While I can certainly understand how a mathematician would be susceptible to such a claim, there are huge, egregious problems with such a claim. For starters, mathematical platonism is no more philosophically legitimate than Cartesian dualism. To suggest that mathematical reality exists outside of human reality ignores the fact that it is only humans who have perceived that so called reality, and that, in other cultures, perceptions of mathematical reality is quite different and much more flexible. Another noticeable problem is that mathematicians overemphasize the role of mathematics in academia. While it is true that the physical sciences, and increasingly the biological sciences, could not exist as we know them without mathematics, that doesn't mean that fields in the sciences that don't require thorough mathematical knowledge aren't equally viable. Furthermore, while it is certianly acceptable to say that mathematics has a role in the social sciences and humanities, in most cases that role ignores the larger issues that are more relevant. While it may be possible, for instance to break down Hamlet's motivations first in terms of psychology then in biology then in chemistry than in physics then in mathematics, doing so would miss the issues relevant to intensive literary criticism. And while mathematicians make amazing progress in rational thought, they often forget the mounting evidence that, for the most part, human minds are not designed to be entirely rational. Mathematics is not the only field to have this misperception (Economics being the other obvious offender), but they use the claim of supreme rationality as fuel to promote their superiority.
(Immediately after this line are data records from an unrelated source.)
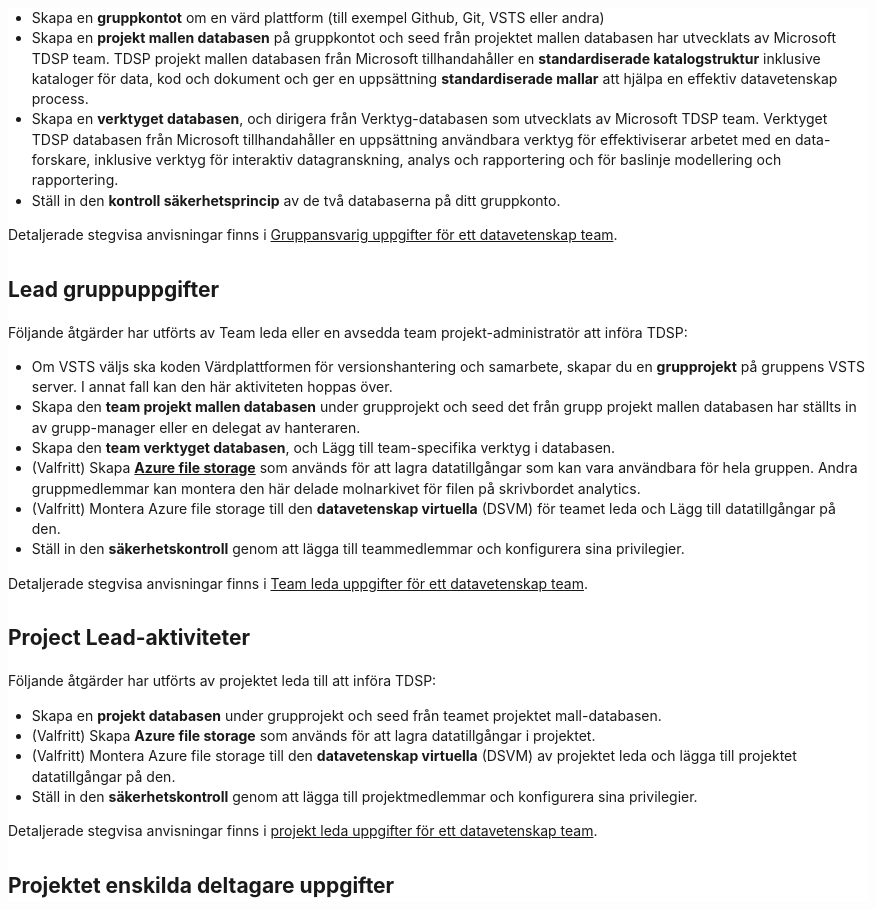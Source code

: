 - Skapa en **gruppkontot** om en värd plattform (till exempel Github, Git, VSTS eller andra)
- Skapa en **projekt mallen databasen** på gruppkontot och seed från projektet mallen databasen har utvecklats av Microsoft TDSP team. TDSP projekt mallen databasen från Microsoft tillhandahåller en **standardiserade katalogstruktur** inklusive kataloger för data, kod och dokument och ger en uppsättning **standardiserade mallar** att hjälpa en effektiv datavetenskap process. 
- Skapa en **verktyget databasen**, och dirigera från Verktyg-databasen som utvecklats av Microsoft TDSP team. Verktyget TDSP databasen från Microsoft tillhandahåller en uppsättning användbara verktyg för effektiviserar arbetet med en data-forskare, inklusive verktyg för interaktiv datagranskning, analys och rapportering och för baslinje modellering och rapportering.
- Ställ in den **kontroll säkerhetsprincip** av de två databaserna på ditt gruppkonto.  

Detaljerade stegvisa anvisningar finns i [Gruppansvarig uppgifter för ett datavetenskap team](group-manager-tasks.md). 


## <a name="team-lead-tasks"></a>Lead gruppuppgifter

Följande åtgärder har utförts av Team leda eller en avsedda team projekt-administratör att införa TDSP:

- Om VSTS väljs ska koden Värdplattformen för versionshantering och samarbete, skapar du en **grupprojekt** på gruppens VSTS server. I annat fall kan den här aktiviteten hoppas över.
- Skapa den **team projekt mallen databasen** under grupprojekt och seed det från grupp projekt mallen databasen har ställts in av grupp-manager eller en delegat av hanteraren. 
- Skapa den **team verktyget databasen**, och Lägg till team-specifika verktyg i databasen. 
- (Valfritt) Skapa **[Azure file storage](https://azure.microsoft.com/services/storage/files/)** som används för att lagra datatillgångar som kan vara användbara för hela gruppen. Andra gruppmedlemmar kan montera den här delade molnarkivet för filen på skrivbordet analytics.
- (Valfritt) Montera Azure file storage till den **datavetenskap virtuella** (DSVM) för teamet leda och Lägg till datatillgångar på den.
- Ställ in den **säkerhetskontroll** genom att lägga till teammedlemmar och konfigurera sina privilegier. 

Detaljerade stegvisa anvisningar finns i [Team leda uppgifter för ett datavetenskap team](team-lead-tasks.md).  


## <a name="project-lead-tasks"></a>Project Lead-aktiviteter

Följande åtgärder har utförts av projektet leda till att införa TDSP:

- Skapa en **projekt databasen** under grupprojekt och seed från teamet projektet mall-databasen. 
- (Valfritt) Skapa **Azure file storage** som används för att lagra datatillgångar i projektet. 
- (Valfritt) Montera Azure file storage till den **datavetenskap virtuella** (DSVM) av projektet leda och lägga till projektet datatillgångar på den.
- Ställ in den **säkerhetskontroll** genom att lägga till projektmedlemmar och konfigurera sina privilegier. 

Detaljerade stegvisa anvisningar finns i [projekt leda uppgifter för ett datavetenskap team](project-lead-tasks.md). 

## <a name="project-individual-contributor-tasks"></a>Projektet enskilda deltagare uppgifter
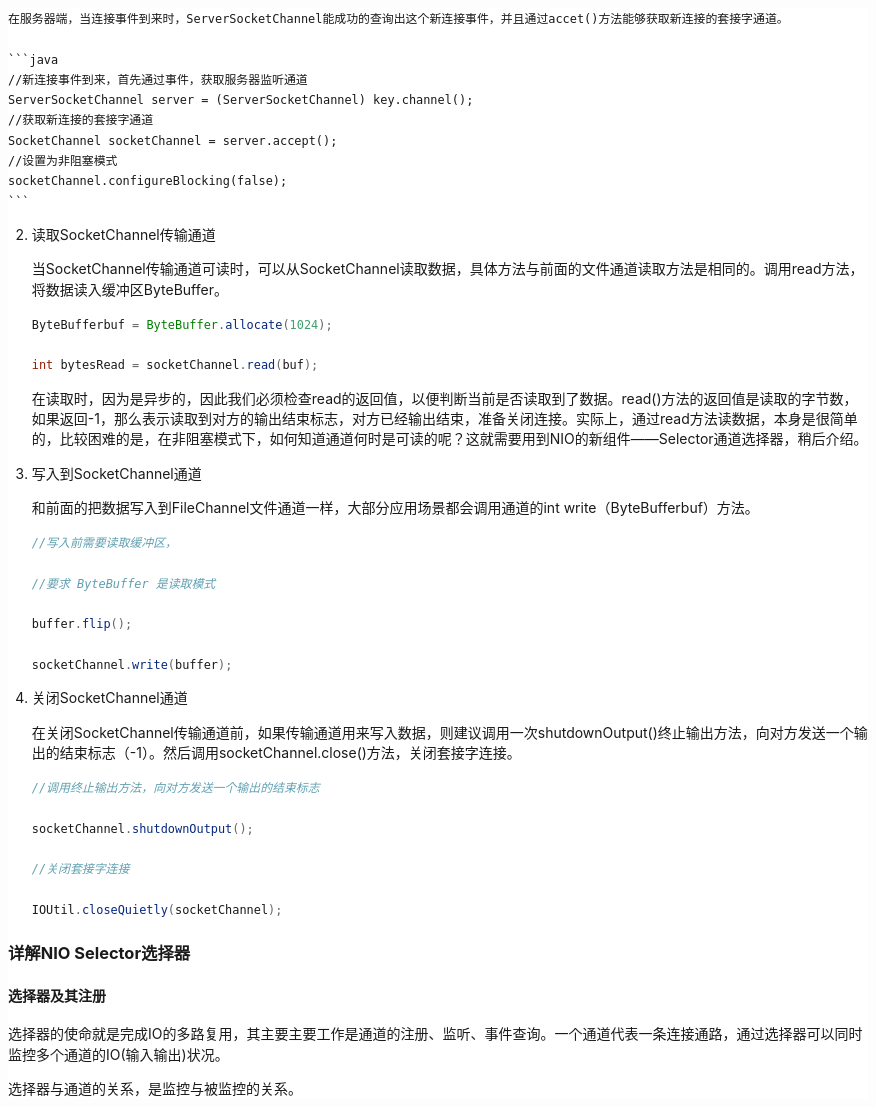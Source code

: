     在服务器端，当连接事件到来时，ServerSocketChannel能成功的查询出这个新连接事件，并且通过accet()方法能够获取新连接的套接字通道。

    ```java
    //新连接事件到来，首先通过事件，获取服务器监听通道 
    ServerSocketChannel server = (ServerSocketChannel) key.channel(); 
    //获取新连接的套接字通道 
    SocketChannel socketChannel = server.accept(); 
    //设置为非阻塞模式 
    socketChannel.configureBlocking(false);
    ```

2. 读取SocketChannel传输通道

    当SocketChannel传输通道可读时，可以从SocketChannel读取数据，具体方法与前面的文件通道读取方法是相同的。调用read方法，将数据读入缓冲区ByteBuffer。

    ```java
    ByteBufferbuf = ByteBuffer.allocate(1024);

    int bytesRead = socketChannel.read(buf);
    ```

    在读取时，因为是异步的，因此我们必须检查read的返回值，以便判断当前是否读取到了数据。read()方法的返回值是读取的字节数，如果返回-1，那么表示读取到对方的输出结束标志，对方已经输出结束，准备关闭连接。实际上，通过read方法读数据，本身是很简单的，比较困难的是，在非阻塞模式下，如何知道通道何时是可读的呢？这就需要用到NIO的新组件——Selector通道选择器，稍后介绍。

3. 写入到SocketChannel通道

    和前面的把数据写入到FileChannel文件通道一样，大部分应用场景都会调用通道的int write（ByteBufferbuf）方法。

    ```java
    //写入前需要读取缓冲区，

    //要求 ByteBuffer 是读取模式

    buffer.flip();

    socketChannel.write(buffer);
    ```

4. 关闭SocketChannel通道

    在关闭SocketChannel传输通道前，如果传输通道用来写入数据，则建议调用一次shutdownOutput()终止输出方法，向对方发送一个输出的结束标志（-1）。然后调用socketChannel.close()方法，关闭套接字连接。

    ```java
    //调用终止输出方法，向对方发送一个输出的结束标志

    socketChannel.shutdownOutput();

    //关闭套接字连接

    IOUtil.closeQuietly(socketChannel);
    ```

### 详解NIO Selector选择器

#### 选择器及其注册

选择器的使命就是完成IO的多路复用，其主要主要工作是通道的注册、监听、事件查询。一个通道代表一条连接通路，通过选择器可以同时监控多个通道的IO(输入输出)状况。

选择器与通道的关系，是监控与被监控的关系。
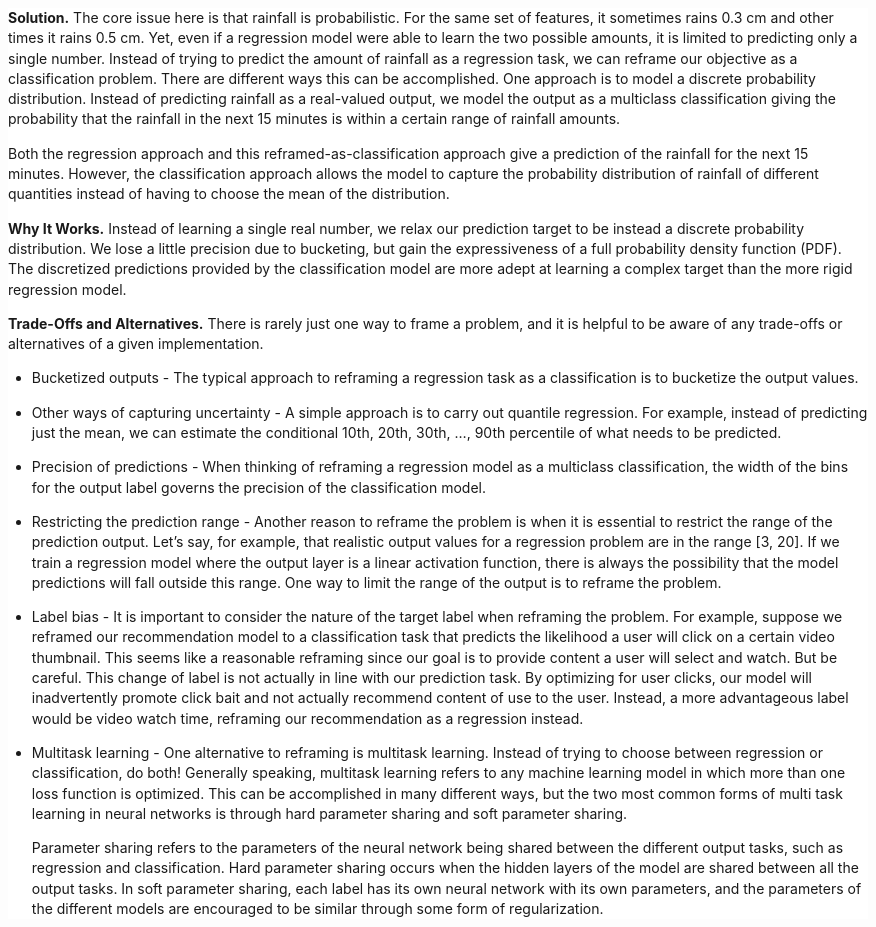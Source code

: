 **Solution.** The core issue here is that rainfall is probabilistic. For the same set of features, it sometimes rains 0.3 cm and other times it rains 0.5 cm. Yet, even if a regression model were able to learn the two possible amounts, it is limited to predicting only a single number. Instead of trying to predict the amount of rainfall as a regression task, we can reframe our objective as a classification problem. There are different ways this can be accomplished. One approach is to model a discrete probability distribution. Instead of predicting rainfall as a real-valued output, we model the output as a multiclass classification giving the probability that the rainfall in the next 15 minutes is within a certain range of rainfall amounts.

Both the regression approach and this reframed-as-classification approach give a prediction of the rainfall for the next 15 minutes. However, the classification approach allows the model to capture the probability distribution of rainfall of different quantities instead of having to choose the mean of the distribution.

**Why It Works.** Instead of learning a single real number, we relax our prediction target to be instead a discrete probability distribution. We lose a little precision due to bucketing, but gain the expressiveness of a full probability density function (PDF). The discretized predictions provided by the classification model are more adept at learning a complex target than the more rigid regression model.

**Trade-Offs and Alternatives.** There is rarely just one way to frame a problem, and it is helpful to be aware of any trade-offs or alternatives of a given implementation. 

* Bucketized outputs - The typical approach to reframing a regression task as a classification is to bucketize the output values.

* Other ways of capturing uncertainty - A simple approach is to carry out quantile regression. For example, instead of predicting just the mean, we can estimate the conditional 10th, 20th, 30th, …, 90th percentile of what needs to be predicted.

* Precision of predictions - When thinking of reframing a regression model as a multiclass classification, the width of the bins for the output label governs the precision of the classification model.

* Restricting the prediction range - Another reason to reframe the problem is when it is essential to restrict the range of the prediction output. Let’s say, for example, that realistic output values for a regression problem are in the range [3, 20]. If we train a regression model where the output layer is a linear activation function, there is always the possibility that the model predictions will fall outside this range. One way to limit the range of the output is to reframe the problem.

* Label bias - It is important to consider the nature of the target label when reframing the problem. For example, suppose we reframed our recommendation model to a classification task that predicts the likelihood a user will click on a certain video thumbnail. This seems like a reasonable reframing since our goal is to provide content a user will select and watch. But be careful. This change of label is not actually in line with our prediction task. By optimizing for user clicks, our model will inadvertently promote click bait and not actually recommend content of use to the user. Instead, a more advantageous label would be video watch time, reframing our recommendation as a regression instead.

* Multitask learning - One alternative to reframing is multitask learning. Instead of trying to choose between regression or classification, do both! Generally speaking, multitask learning refers to any machine learning model in which more than one loss function is optimized. This can be accomplished in many different ways, but the two most common forms of multi task learning in neural networks is through hard parameter sharing and soft parameter sharing.

  Parameter sharing refers to the parameters of the neural network being shared between the different output tasks, such as regression and classification. Hard parameter sharing occurs when the hidden layers of the model are shared between all the output tasks. In soft parameter sharing, each label has its own neural network with its own parameters, and the parameters of the different models are encouraged to be similar through some form of regularization.
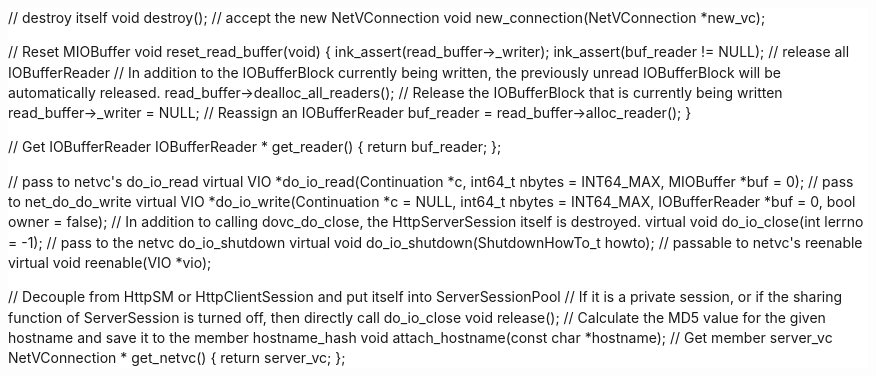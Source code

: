 
  // destroy itself
  void destroy();
  // accept the new NetVConnection
  void new_connection(NetVConnection *new_vc);

  // Reset MIOBuffer
  void
  reset_read_buffer(void)
  {
    ink_assert(read_buffer->_writer);
    ink_assert(buf_reader != NULL);
    // release all IOBufferReader
    // In addition to the IOBufferBlock currently being written, the previously unread IOBufferBlock will be automatically released.
    read_buffer->dealloc_all_readers();
    // Release the IOBufferBlock that is currently being written
    read_buffer->_writer = NULL;
    // Reassign an IOBufferReader
    buf_reader = read_buffer->alloc_reader();
  }

  // Get IOBufferReader
  IOBufferReader *
  get_reader()
  {
    return buf_reader;
  };

  // pass to netvc's do_io_read
  virtual VIO *do_io_read(Continuation *c, int64_t nbytes = INT64_MAX, MIOBuffer *buf = 0);
  // pass to net_do_do_write
  virtual VIO *do_io_write(Continuation *c = NULL, int64_t nbytes = INT64_MAX, IOBufferReader *buf = 0, bool owner = false);
  // In addition to calling dovc_do_close, the HttpServerSession itself is destroyed.
  virtual void do_io_close(int lerrno = -1);
  // pass to the netvc do_io_shutdown
  virtual void do_io_shutdown(ShutdownHowTo_t howto);
  // passable to netvc's reenable
  virtual void reenable(VIO *vio);

  // Decouple from HttpSM or HttpClientSession and put itself into ServerSessionPool
  // If it is a private session, or if the sharing function of ServerSession is turned off, then directly call do_io_close
  void release();
  // Calculate the MD5 value for the given hostname and save it to the member hostname_hash
  void attach_hostname(const char *hostname);
  // Get member server_vc
  NetVConnection *
  get_netvc()
  {
    return server_vc;
  };
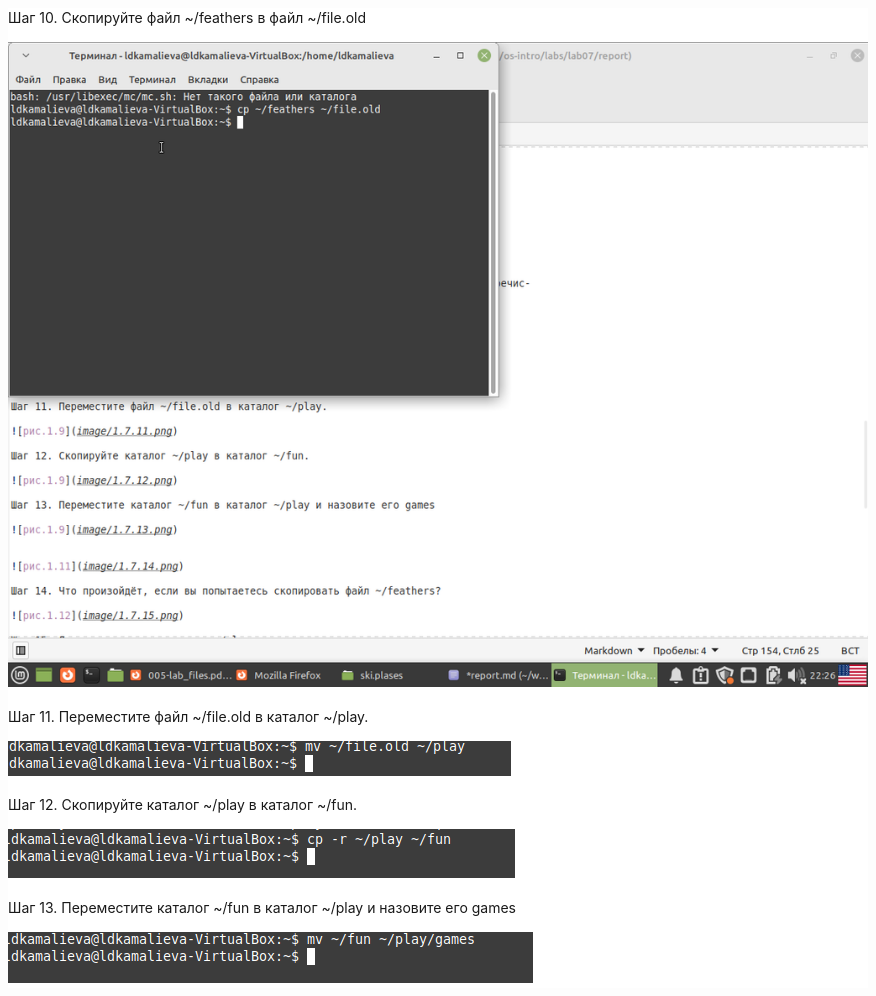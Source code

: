 
Шаг 10. Скопируйте файл ~/feathers в файл ~/file.old

![рис.1.9](image/1.7.10.png)

Шаг 11. Переместите файл ~/file.old в каталог ~/play.

![рис.1.9](image/1.7.11.png)

Шаг 12. Скопируйте каталог ~/play в каталог ~/fun.

![рис.1.9](image/1.7.12.png)

Шаг 13. Переместите каталог ~/fun в каталог ~/play и назовите его games

![рис.1.9](image/1.7.13.png)

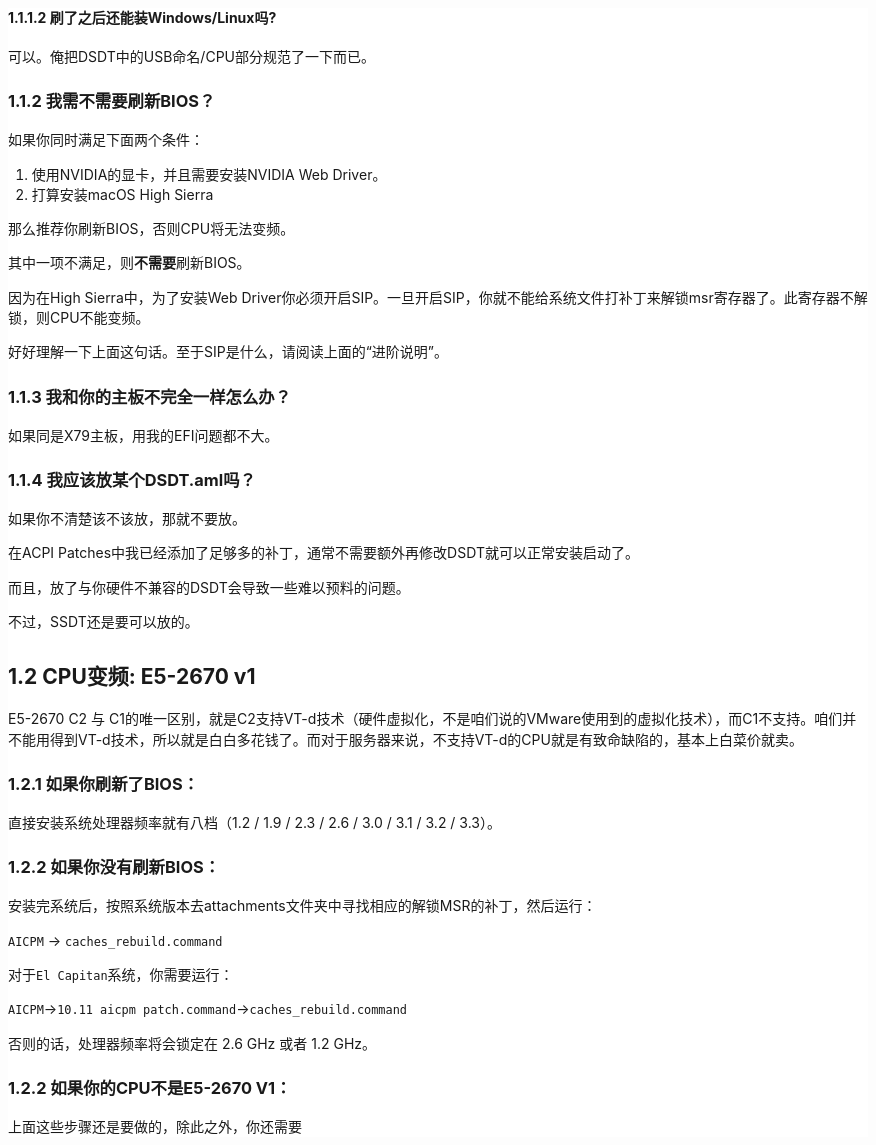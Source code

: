 #### 1.1.1.2 刷了之后还能装Windows/Linux吗?

可以。俺把DSDT中的USB命名/CPU部分规范了一下而已。

### 1.1.2 我需不需要刷新BIOS？

如果你同时满足下面两个条件：

1. 使用NVIDIA的显卡，并且需要安装NVIDIA Web Driver。
2. 打算安装macOS High Sierra

那么推荐你刷新BIOS，否则CPU将无法变频。

其中一项不满足，则**不需要**刷新BIOS。

因为在High Sierra中，为了安装Web Driver你必须开启SIP。一旦开启SIP，你就不能给系统文件打补丁来解锁msr寄存器了。此寄存器不解锁，则CPU不能变频。

好好理解一下上面这句话。至于SIP是什么，请阅读上面的“进阶说明”。

### 1.1.3 我和你的主板不完全一样怎么办？

如果同是X79主板，用我的EFI问题都不大。

### 1.1.4 我应该放某个DSDT.aml吗？

如果你不清楚该不该放，那就不要放。

在ACPI Patches中我已经添加了足够多的补丁，通常不需要额外再修改DSDT就可以正常安装启动了。

而且，放了与你硬件不兼容的DSDT会导致一些难以预料的问题。

不过，SSDT还是要可以放的。

## 1.2 CPU变频: E5-2670 v1

E5-2670 C2 与 C1的唯一区别，就是C2支持VT-d技术（硬件虚拟化，不是咱们说的VMware使用到的虚拟化技术），而C1不支持。咱们并不能用得到VT-d技术，所以就是白白多花钱了。而对于服务器来说，不支持VT-d的CPU就是有致命缺陷的，基本上白菜价就卖。

### 1.2.1 如果你刷新了BIOS：

直接安装系统处理器频率就有八档（1.2 / 1.9 / 2.3 / 2.6 / 3.0 / 3.1 / 3.2 / 3.3）。

### 1.2.2 如果你没有刷新BIOS：

安装完系统后，按照系统版本去attachments文件夹中寻找相应的解锁MSR的补丁，然后运行：

`AICPM` -> `caches_rebuild.command`

对于`El Capitan`系统，你需要运行：

`AICPM`->`10.11 aicpm patch.command`->`caches_rebuild.command`

否则的话，处理器频率将会锁定在 2.6 GHz 或者 1.2 GHz。

### 1.2.2 如果你的CPU不是E5-2670 V1：

上面这些步骤还是要做的，除此之外，你还需要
The attitude academics must take, which goes for the humanities as well as the sciences, is that no major academic field is illegitmate. A field may not be fully developed, and there may be problems with their methodology, but the questions each field asks and the type of thought they encourage is just as viable as any other field. Physicists and Mathematicians often ignore that the social sciences have not been around as long as the so called "hard sciences" have, and that, given the time to grow, they can come up with just as many revolutionary ideas as Newtonian mechanics, Einstein's relativity, or Dedekind reals. All fields must recognize, and attempt to surpass, the role of bias in the establishment of their fields. While that task is too great for any field to accomplish, and in fact will most likely never be achieved, it is something every field, from Physics to Film Studies, must struggle with for the entirety of their existence.
Tynan's Anger, a blog by Ethan Stanislawski, looks to find a place for theater and the arts in a digital age.



1 Comments:
I used to know a mathematician who would see mathematics in snowflakes. These people work harder than almost anyone else at the University, their dedication makes even professional mathematician's seem less ambitious. Only issue is that the program is almost TOO well designed, few people break out of the shell allowed by the university and pursue original work.
Hmm...I really sympathize with your gripes about the psychology exam and its emphasis on clarity.(attack on those with literary aspirations by people who have no hope of literary aspirations) I've since moved from sociology to philosophy where all is well for 'creative writers' so long as the lecture-style intro classes are avoided. Did you happen to take 'Philosophy of Social Sciences' spring quarter 2005?